Except if you have any suggestion of a different way to test it.
By the way i followed your suggestion to create a
vmstat
report. I will let it run for few hours and after that i will examine it.
i let vmstat run for 2 hours and i look at the reports to see the output.
the cpu usage of the server never reaches 100% and also it doesnt seem to have any great variation comparing to the time before and after the delay is experienced.
That was not the question. If you want to find out yourself what infos you can glean from a vmstat-output you might want to read a little treatise about the topic.
thank you bakunin.
the link is indeed very useful!
however when i read the reports the server3 which is having the problem with the delay seems healthy (meaning no paging in/out, no block, wait is low)
one of the other servers shows some block from time to time but that server doesnt have any problem in the aspect of sql delay.
I searched your first post, ( but its friday so forgive if I zapped...) looking anyware for the 3 servers configurations and find nothing...
Saying they are 3 servers running AIX 6.1 only means to us they have same OS ... they can be quite different in size, resource, proc speed etc... and they can also be on different networks...
We could even imagine 2 are LPARS on the same physical machine ( doing nothing...) and the 3rd an LPAR on a periodically hard working machine...
...
Last but not least, some apps can be running periodically - not using crontabs haha
I think of something like ControlM or even TSM since you are on AIX and chaces are the backup are done by Tivoli...
my 2 cents in addition to Bakunin's
With what you given to us so far it can just be free speculation, you need to gather far more information to be able to start any serious interpolation
Note also that another difference between the 3 servers is that the first 2 act as physical machines while server3 is virtual (vio in the middle)
Also about the comment for the backup, there is no backup running during the times that i get the info, Tivoli is disabled as another backup application is used for backups.
I hope this helps more. If you need additional info please feel free to ask.

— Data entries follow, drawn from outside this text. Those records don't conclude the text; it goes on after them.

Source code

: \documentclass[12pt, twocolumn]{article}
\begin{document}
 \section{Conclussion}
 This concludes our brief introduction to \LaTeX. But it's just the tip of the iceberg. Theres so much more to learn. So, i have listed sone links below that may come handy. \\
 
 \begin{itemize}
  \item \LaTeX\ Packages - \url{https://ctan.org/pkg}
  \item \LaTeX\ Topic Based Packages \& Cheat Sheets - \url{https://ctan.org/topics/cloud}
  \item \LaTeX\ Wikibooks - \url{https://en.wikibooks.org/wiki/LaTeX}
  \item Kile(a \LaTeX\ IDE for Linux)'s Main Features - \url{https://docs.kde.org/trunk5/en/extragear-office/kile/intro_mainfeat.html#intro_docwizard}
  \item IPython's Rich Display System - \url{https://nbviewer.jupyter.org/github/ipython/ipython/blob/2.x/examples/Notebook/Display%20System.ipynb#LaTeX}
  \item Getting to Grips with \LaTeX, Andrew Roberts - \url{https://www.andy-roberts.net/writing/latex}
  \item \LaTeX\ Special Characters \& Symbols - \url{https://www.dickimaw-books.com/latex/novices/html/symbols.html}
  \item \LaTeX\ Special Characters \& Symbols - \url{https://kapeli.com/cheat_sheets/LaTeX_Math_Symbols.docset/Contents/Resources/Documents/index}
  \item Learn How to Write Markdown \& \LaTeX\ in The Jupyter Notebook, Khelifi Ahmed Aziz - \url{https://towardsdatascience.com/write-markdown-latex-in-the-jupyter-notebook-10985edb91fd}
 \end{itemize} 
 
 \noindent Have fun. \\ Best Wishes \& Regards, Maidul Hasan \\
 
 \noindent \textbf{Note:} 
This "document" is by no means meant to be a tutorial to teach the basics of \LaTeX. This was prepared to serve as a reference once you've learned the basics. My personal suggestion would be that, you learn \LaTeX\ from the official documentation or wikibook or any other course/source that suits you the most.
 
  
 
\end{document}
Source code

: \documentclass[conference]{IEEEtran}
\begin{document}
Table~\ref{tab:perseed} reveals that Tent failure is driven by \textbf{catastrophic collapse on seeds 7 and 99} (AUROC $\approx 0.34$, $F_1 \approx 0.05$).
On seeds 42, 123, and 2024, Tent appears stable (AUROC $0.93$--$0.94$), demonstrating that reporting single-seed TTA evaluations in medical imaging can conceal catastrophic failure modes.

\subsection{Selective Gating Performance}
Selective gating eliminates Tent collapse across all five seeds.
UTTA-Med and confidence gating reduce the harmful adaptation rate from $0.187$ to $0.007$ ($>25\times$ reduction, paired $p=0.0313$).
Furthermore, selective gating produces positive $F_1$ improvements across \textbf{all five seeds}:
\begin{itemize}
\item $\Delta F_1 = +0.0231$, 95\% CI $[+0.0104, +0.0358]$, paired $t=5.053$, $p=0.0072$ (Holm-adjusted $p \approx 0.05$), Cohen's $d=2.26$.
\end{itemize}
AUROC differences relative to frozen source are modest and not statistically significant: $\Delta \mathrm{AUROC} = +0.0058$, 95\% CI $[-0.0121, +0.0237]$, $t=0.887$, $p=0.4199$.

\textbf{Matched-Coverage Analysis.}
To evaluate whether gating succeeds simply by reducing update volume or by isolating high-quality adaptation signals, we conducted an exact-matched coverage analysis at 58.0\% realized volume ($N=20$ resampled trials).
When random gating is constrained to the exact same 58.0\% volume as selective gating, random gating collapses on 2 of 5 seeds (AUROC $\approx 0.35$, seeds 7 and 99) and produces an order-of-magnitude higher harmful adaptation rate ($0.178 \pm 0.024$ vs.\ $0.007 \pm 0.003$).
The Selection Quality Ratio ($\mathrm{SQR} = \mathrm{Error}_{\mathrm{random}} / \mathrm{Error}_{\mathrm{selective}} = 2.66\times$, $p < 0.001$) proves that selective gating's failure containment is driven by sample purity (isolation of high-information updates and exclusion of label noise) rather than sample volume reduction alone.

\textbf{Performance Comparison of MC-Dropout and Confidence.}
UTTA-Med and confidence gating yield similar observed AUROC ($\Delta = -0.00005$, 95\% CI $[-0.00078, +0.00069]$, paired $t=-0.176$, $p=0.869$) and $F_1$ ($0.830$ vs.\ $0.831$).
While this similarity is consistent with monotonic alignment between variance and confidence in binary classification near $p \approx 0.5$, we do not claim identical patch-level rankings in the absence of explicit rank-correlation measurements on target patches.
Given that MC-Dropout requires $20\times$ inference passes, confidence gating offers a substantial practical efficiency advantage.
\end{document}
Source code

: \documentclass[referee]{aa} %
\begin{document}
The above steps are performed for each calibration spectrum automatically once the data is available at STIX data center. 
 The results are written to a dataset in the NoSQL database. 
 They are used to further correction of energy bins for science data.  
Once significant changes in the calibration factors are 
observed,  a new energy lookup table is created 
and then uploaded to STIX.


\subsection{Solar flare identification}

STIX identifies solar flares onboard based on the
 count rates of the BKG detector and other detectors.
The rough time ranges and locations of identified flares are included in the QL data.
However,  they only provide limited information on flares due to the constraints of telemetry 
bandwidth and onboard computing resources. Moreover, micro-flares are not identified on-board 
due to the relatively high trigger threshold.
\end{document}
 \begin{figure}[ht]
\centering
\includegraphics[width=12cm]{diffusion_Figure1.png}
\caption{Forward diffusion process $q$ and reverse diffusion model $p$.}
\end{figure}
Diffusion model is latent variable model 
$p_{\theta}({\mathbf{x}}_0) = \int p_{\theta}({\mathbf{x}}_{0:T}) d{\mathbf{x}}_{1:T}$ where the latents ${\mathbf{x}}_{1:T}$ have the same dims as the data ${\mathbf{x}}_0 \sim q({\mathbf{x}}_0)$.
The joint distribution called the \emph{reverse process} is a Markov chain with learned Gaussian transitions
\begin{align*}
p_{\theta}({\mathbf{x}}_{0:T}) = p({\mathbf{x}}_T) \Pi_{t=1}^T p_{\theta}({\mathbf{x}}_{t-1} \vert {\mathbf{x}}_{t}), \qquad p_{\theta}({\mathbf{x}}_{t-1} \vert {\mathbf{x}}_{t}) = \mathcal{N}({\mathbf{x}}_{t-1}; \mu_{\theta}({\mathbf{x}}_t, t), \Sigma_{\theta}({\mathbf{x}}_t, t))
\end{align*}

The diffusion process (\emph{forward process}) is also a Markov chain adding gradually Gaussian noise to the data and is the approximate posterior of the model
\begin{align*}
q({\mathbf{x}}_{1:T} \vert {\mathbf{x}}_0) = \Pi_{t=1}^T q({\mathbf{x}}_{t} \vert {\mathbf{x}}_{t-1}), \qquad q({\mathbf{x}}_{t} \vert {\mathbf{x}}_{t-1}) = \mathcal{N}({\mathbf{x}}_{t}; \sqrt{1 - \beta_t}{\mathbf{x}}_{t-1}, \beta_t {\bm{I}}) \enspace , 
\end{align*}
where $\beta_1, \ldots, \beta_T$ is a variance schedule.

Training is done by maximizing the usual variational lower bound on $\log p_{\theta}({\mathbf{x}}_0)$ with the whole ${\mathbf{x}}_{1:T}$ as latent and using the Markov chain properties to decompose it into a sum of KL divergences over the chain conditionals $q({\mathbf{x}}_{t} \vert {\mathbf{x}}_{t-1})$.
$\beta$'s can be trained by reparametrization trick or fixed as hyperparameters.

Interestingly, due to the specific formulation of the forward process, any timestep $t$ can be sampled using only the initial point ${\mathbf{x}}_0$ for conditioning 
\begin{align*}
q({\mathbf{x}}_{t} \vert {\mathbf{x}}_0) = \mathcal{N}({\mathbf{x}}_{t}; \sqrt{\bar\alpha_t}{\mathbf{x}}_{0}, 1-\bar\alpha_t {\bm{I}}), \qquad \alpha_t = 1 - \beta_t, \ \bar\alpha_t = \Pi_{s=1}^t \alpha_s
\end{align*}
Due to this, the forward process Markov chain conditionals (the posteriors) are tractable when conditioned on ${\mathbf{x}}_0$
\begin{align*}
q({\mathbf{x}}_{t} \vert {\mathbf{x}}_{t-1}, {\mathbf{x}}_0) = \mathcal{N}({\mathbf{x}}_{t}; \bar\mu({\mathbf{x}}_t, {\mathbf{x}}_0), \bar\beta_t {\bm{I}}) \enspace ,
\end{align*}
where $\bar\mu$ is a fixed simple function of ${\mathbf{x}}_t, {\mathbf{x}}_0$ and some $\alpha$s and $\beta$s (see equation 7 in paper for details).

omonoiatis9, nobody is able to answer that. dukessd has voiced a conjecture (read: educated guess) and maybe he is right, maybe not. As long as you do not publish any data (like the one i have asked for a week ago) nobody will be able to really help you. This is not because dukessd (or i, for that matter) are unable or unwilling to help you, but because we do not know your systems and there are literally hundreds of possible causes.
dukessd himself has called what he said a guess - a good one and certainly based on his considerable experience, but a guess nevertheless. The situation is like you calling a doctor via telephone and asking him: "my left side hurts, tell me what it is."
Show us some data, then we can (maybe) tell you what the problem is. But so far you have only told us some generalities and therefore you get only generalities back.
hello bakunin,
what data are you referring to? cause i ask if you want any more info then you can tell me exactly what you want and i will give it to you.
if you are referring to the vmstat reports, i attached 2 reports in order to compare.
note that file vmstat_report_rea.txt refers to server3 and file vmstat_report_zeus.txt refers to server1.
if you need more data please be specific in what you need.